Ruth’s story shows that there are ways to disrupt the cycle, and free the vulnerable people that are trapped by malaria. Educating people to take measures to prevent malaria such as using treated mosquito nets is highly important in protecting these people, but as we can see with the story of the Kenyan father, it is also vital to follow protocol from prevention all the way through diagnosis and treatment. Currently poorer communities effected by malaria often do not have access to this protocol, or choose a different course of action than that which is needed. The solutions to breaking this cycle exist at ever layer of malaria case management, but education, accessibility and financing are all obstacles in bringing these solutions to the people who need them most. At xRapid we take a holistic view on the direction of global malaria efforts. We endeavour to work with the people who are already working so hard to break down these obstacles by providing a new diagnostic tool that has the portability to reach anyone who needs it.

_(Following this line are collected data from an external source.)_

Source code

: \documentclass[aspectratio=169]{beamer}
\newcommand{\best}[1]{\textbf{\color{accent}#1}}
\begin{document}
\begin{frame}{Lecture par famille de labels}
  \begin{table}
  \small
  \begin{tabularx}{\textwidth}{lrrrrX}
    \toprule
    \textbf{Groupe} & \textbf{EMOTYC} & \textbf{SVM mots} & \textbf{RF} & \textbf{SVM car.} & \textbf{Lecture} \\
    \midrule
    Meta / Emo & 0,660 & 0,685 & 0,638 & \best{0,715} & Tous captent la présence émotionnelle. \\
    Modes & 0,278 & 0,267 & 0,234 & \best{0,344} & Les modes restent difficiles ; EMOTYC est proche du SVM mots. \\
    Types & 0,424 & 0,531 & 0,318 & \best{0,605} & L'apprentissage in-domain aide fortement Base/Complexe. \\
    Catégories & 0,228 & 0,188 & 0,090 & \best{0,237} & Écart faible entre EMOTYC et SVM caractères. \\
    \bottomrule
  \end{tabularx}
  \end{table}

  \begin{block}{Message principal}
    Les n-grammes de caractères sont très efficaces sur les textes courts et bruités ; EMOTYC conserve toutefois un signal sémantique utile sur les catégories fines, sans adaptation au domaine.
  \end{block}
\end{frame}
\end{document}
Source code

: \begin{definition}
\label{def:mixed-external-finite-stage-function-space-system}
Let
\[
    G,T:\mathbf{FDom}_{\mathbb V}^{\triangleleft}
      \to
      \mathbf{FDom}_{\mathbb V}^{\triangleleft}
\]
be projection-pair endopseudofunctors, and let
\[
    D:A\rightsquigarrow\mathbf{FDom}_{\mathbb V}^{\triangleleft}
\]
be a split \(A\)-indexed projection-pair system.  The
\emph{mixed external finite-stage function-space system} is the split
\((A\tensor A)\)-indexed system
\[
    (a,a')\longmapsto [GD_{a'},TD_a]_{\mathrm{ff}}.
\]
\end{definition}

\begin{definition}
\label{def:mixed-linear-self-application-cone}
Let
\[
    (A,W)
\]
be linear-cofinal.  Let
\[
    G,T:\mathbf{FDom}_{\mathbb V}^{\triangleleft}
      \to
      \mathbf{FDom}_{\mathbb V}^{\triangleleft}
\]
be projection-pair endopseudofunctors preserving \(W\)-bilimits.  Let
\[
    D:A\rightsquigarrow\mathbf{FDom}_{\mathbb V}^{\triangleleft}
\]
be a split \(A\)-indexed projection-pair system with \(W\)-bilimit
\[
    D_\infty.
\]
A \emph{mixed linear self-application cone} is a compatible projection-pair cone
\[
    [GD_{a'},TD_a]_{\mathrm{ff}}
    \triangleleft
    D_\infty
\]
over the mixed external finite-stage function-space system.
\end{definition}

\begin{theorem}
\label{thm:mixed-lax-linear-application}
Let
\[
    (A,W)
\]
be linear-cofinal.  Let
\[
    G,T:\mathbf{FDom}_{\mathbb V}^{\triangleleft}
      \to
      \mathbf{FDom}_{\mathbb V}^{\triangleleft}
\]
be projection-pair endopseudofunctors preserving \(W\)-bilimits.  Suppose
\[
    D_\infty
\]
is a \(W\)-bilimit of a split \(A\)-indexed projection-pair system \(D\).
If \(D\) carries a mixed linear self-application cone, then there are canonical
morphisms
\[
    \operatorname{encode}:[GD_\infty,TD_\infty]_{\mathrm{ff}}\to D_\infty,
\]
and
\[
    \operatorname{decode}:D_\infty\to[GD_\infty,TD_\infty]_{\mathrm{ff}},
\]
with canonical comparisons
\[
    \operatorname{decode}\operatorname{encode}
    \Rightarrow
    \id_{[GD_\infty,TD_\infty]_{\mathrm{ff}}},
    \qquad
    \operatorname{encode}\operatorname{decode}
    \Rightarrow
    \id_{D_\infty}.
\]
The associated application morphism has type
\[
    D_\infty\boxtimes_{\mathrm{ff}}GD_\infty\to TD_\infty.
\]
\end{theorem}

Half of the population of the world is at risk of malaria, half of the children, half of the mothers. 3.8bn people living with shadow of the cycle looming over them, many of them already trapped and unable to break out on their own. It is a difficult concept to wrap your thoughts around properly, but by using anecdotal evidence as we have seen above, we can put a human face on those that struggle with the disease. Malaria is a global problem, and it requires a global solution. Through compassion, education, innovation and endeavour, we as a global society can pull those most vulnerable out of the quicksand.